My Grandmother's box of recipes is a virtual treasure trove. I never have to look far for inspiration. I'm really hoping to post a photo, but with Christmas approaching, I've been a little kitchen slack lately and trying to catch up with everything. I do want to share her recipe though, because I remember these rolls as one of my all time favorites. Don't you just love Grandmothers? Bless her heart for her patience while trying her best to teach me about yeast during my "I've got better things to do" phase of life. It's at this time of year that I'm reminded of how much I miss her. Her kitchen wisdom was something else, entirely. The origins of her recipe, I'm not really sure, but here's what I do know, she was an adventurous cook and for the most part, self taught, so I'm heavily leaning towards her tinkering around with it until it worked. I often think on how her kitchen table was never once lacking for company or warmth. I like to think that I'm on the right path there. Update: I made them and they were as good as I remembered!! They had a crusty exterior and a melt in your mouth, buttery taste. Pictures are posted! - TiggyBee —TiggyBee
Test Kitchen Notes
Although I love everything about fresh rolls, warm from the oven, I have only made bread a few times. However, I was determined to make TiggyBee’s lovely rolls. Not only did they look incredibly delicious in her photos, but also I really loved the story behind them and could not pass up the opportunity to learn how. I am so happy I did. Due to my own inexperience, I did have a few hiccups. For example, I didn’t know how thin or thick the rolled dough should be before cutting the rounds. It seems to me however that bread making is an experiential art, the more you do it, the better you get. I will be doing this a lot more as we enter a new year, because this recipe makes rolls that have a buttery, crunchy-crust, and a fluffy-soft, melt-in-your mouth interior. Thanks to TiggyBee, I am looking forward to my next bread. —gingerroot
- Makes a few dozen
Butter (1 stick)
Packages dry active yeast
melted butter for brushing
- In a saucepan, heat the milk until it's scalded but not boiling and remove from heat. Add the butter, sugar and salt. Set aside and allow the mixture to cool.
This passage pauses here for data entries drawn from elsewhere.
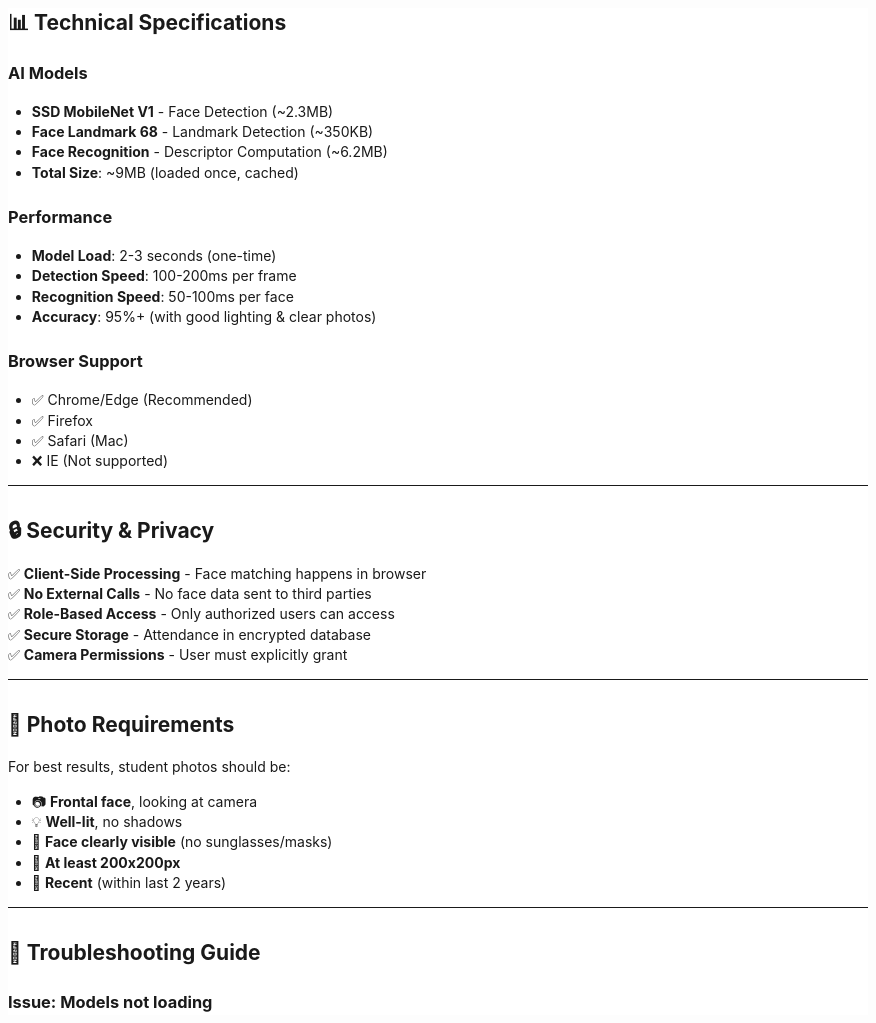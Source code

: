 ## 📊 Technical Specifications

### AI Models

- **SSD MobileNet V1** - Face Detection (~2.3MB)
- **Face Landmark 68** - Landmark Detection (~350KB)
- **Face Recognition** - Descriptor Computation (~6.2MB)
- **Total Size**: ~9MB (loaded once, cached)

### Performance

- **Model Load**: 2-3 seconds (one-time)
- **Detection Speed**: 100-200ms per frame
- **Recognition Speed**: 50-100ms per face
- **Accuracy**: 95%+ (with good lighting & clear photos)

### Browser Support

- ✅ Chrome/Edge (Recommended)
- ✅ Firefox
- ✅ Safari (Mac)
- ❌ IE (Not supported)

---

## 🔒 Security & Privacy

✅ **Client-Side Processing** - Face matching happens in browser  
✅ **No External Calls** - No face data sent to third parties  
✅ **Role-Based Access** - Only authorized users can access  
✅ **Secure Storage** - Attendance in encrypted database  
✅ **Camera Permissions** - User must explicitly grant

---

## 📸 Photo Requirements

For best results, student photos should be:

- 📷 **Frontal face**, looking at camera
- 💡 **Well-lit**, no shadows
- 👤 **Face clearly visible** (no sunglasses/masks)
- 📐 **At least 200x200px**
- 🎯 **Recent** (within last 2 years)

---

## 🐛 Troubleshooting Guide

### Issue: Models not loading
- Add the yeast to the lukewarm water and dissolve. In a separate bowl, beat the eggs until a froth forms.
- Take 3 of the 5 cups of flour in a large bowl and blend the cooled milk mixture into it. Add the beaten eggs and yeast and combine thoroughly. At this point, it should look like a thick batter.
- Take the remaining 2 cups of flour and blend it in a little at a time to form the dough. It should not be sticky, but should form a soft dough that comes clean from your hands.
- Place the dough on a floured surface and knead for 5 - 10 minutes. The dough should be smooth and stretchy. Put the dough in a greased bowl and turn it, allowing the top to become greased too. Cover the dough with a dish towel and allow it to double in volume. (About 1.5 hours.)
- Punch the dough down, allow it to rest for 15 minutes.
- Divide the dough into 2 equal parts and roll into a circle. Using a 2 1/2 inch cookie cutter or similar tool, cut circles from the dough to form the rolls. Lightly score each of the circles just off the center, but take care not to cut through. Brush the circles with melted butter and take the most narrow part of the circles and fold it over so that the edges meet and pinch them together. Brush with more melted butter for extra golden tops.
- On a lightly greased baking sheet, place the circles an inch apart, cover them lightly and allow them to rise again, for about an hour.
- After the circles have doubled in size, bake them at 400 degrees for about 15 minutes, or until golden brown.